リンダやシンディ・クロフォードらいわゆるスーパーモデル時代のモデルの一人であり、彼女達より少し前にトップモデルに登り詰めた完璧フェイスのポーリーナ・ポリスコワをご紹介。ナタリア・ヴォディアノヴァはシンデレラモデルとして有名ですが、ポーリーナの人生もかなりシンデレラストーリーだし、元祖だと思います。

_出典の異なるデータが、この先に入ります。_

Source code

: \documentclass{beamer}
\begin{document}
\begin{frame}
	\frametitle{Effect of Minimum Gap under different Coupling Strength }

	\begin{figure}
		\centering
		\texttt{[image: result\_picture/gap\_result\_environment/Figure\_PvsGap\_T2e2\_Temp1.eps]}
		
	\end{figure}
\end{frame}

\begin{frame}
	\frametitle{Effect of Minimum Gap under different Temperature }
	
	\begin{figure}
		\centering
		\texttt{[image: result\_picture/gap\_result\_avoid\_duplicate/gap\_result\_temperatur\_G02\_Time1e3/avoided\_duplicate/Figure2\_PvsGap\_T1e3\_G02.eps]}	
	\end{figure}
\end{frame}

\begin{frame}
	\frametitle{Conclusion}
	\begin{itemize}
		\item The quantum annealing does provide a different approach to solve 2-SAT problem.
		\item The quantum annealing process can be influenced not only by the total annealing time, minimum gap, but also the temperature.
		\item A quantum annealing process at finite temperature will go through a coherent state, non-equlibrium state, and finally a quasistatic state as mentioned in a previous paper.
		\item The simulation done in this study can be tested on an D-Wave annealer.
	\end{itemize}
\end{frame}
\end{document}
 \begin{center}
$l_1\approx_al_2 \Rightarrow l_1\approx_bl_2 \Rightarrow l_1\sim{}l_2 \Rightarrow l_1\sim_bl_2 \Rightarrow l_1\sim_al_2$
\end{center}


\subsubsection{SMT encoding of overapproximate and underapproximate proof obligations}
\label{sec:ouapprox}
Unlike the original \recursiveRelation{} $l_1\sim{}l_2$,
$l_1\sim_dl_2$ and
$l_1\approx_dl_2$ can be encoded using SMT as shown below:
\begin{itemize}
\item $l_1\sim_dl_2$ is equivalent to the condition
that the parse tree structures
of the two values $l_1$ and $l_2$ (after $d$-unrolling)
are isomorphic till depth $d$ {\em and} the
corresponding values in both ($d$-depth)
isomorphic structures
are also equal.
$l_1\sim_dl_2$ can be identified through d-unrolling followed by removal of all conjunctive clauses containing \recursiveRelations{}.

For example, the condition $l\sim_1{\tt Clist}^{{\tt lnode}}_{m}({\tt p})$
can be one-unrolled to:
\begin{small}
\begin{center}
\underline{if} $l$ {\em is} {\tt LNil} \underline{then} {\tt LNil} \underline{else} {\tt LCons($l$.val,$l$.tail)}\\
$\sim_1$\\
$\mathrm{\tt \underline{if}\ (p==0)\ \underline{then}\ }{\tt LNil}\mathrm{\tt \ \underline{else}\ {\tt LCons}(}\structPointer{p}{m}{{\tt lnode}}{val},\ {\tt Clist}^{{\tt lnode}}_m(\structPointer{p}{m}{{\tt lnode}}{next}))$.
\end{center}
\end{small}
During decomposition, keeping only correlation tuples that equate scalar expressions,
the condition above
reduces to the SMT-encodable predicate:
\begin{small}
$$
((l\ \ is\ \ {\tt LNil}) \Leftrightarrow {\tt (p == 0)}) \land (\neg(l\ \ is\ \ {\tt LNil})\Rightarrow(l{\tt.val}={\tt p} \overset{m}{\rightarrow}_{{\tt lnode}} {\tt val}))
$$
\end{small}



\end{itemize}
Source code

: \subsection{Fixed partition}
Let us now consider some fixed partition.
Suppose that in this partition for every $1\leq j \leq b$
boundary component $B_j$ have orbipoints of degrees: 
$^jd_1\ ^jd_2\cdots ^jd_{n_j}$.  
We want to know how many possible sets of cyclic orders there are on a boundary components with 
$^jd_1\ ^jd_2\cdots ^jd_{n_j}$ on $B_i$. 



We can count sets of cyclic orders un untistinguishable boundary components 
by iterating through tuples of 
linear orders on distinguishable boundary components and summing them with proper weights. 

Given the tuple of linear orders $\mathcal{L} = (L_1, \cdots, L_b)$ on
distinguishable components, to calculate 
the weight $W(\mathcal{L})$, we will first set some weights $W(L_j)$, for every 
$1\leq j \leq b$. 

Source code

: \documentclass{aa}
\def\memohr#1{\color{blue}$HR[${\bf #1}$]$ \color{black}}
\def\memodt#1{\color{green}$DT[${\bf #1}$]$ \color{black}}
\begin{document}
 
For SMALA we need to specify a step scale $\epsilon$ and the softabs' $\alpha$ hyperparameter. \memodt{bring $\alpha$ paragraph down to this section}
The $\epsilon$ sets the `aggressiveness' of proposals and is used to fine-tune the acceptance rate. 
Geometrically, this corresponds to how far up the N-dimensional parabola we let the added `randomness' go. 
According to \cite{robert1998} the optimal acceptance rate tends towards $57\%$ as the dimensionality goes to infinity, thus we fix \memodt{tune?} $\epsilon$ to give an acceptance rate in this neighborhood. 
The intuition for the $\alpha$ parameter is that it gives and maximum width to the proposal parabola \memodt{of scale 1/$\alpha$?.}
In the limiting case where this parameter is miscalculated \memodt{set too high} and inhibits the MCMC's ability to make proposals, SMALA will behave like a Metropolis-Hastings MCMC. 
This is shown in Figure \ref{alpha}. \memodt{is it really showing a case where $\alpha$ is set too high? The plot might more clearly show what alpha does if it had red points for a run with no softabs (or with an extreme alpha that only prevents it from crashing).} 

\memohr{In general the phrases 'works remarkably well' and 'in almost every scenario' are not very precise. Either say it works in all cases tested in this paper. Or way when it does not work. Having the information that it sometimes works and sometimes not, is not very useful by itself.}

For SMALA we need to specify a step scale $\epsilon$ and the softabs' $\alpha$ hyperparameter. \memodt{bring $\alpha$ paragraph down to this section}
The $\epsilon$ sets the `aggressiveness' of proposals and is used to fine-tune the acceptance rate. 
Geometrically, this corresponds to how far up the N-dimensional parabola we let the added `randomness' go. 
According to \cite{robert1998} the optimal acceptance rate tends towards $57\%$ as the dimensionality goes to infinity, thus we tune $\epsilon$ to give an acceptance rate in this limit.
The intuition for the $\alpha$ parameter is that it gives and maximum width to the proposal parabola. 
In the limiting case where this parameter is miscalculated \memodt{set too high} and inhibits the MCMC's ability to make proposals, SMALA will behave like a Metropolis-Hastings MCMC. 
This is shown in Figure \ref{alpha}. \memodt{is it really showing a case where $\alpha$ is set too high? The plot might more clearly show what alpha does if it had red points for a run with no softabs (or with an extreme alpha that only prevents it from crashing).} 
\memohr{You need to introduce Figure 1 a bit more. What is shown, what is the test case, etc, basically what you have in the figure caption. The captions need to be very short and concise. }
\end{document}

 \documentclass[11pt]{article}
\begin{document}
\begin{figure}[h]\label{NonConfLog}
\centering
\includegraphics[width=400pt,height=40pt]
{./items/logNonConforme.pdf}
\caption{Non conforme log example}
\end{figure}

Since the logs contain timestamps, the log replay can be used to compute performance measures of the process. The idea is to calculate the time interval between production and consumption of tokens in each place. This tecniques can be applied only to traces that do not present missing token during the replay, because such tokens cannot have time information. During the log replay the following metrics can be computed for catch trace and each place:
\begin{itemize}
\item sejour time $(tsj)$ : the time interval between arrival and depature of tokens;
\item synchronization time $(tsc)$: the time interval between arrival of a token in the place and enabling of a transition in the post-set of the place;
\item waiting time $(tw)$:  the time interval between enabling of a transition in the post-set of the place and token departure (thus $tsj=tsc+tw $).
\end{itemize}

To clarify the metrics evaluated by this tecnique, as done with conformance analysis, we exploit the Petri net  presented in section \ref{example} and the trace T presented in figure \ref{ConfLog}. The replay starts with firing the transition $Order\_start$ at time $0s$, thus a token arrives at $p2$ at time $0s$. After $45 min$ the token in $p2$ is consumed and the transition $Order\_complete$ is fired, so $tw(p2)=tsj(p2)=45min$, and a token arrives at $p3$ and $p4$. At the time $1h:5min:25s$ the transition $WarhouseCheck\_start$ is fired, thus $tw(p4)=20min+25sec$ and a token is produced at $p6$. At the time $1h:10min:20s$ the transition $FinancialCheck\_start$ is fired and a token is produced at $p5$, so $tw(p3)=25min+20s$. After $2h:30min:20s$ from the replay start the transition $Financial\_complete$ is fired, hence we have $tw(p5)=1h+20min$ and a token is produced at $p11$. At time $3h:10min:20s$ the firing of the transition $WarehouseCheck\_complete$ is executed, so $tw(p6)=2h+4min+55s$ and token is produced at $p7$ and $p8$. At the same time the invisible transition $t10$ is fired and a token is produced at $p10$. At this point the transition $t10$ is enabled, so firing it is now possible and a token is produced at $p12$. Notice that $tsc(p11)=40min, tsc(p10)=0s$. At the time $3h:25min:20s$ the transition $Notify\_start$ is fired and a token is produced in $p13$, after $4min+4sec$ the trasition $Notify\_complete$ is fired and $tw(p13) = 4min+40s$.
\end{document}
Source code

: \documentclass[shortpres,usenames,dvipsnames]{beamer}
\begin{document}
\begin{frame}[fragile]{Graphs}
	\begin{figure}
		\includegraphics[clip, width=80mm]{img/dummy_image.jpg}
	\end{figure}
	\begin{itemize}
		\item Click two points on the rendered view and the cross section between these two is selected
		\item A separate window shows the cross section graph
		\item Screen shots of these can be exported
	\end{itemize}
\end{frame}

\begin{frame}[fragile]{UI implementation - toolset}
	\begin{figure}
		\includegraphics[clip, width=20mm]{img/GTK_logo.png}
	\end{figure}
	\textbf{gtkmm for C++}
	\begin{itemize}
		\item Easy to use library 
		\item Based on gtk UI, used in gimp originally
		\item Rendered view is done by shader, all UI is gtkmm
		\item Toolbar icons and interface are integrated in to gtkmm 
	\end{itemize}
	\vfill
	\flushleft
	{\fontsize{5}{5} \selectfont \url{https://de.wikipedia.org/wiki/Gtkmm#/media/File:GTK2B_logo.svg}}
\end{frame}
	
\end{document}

1965年、10代の母親とトラック運転手の父親の下、冷戦下のチェコスロバキアで生まれた。民主主義運動の激しくなったチェコスロバキアを鎮圧しようとソ連が侵攻した1968年、両親はわずか3歳だったポーリーナを祖母の下に預けてバイクでスウェーデンへ亡命。後にポーリーナをスウェーデンへ迎えようと計画していた両親だったが、この計画は失敗するのだった。
小さな娘までスウェーデンに亡命させるのをチェコスロバキア政府は許さなかった。ポーリーナを養子に出すと政府から脅迫された母親は、娘を助け出そうと変装して母国へ潜り込んだものの、その道の途中で拘束されてしまったのである。そして母親はその後6年間も刑務所や自宅軟禁などによる政府の監視下に置かれた。その頃スウェーデン国内ではこの親子の状況がメディアに取り上げられ、新聞にはテディベアを抱いた幼いポーリーナの写真が掲載されたという。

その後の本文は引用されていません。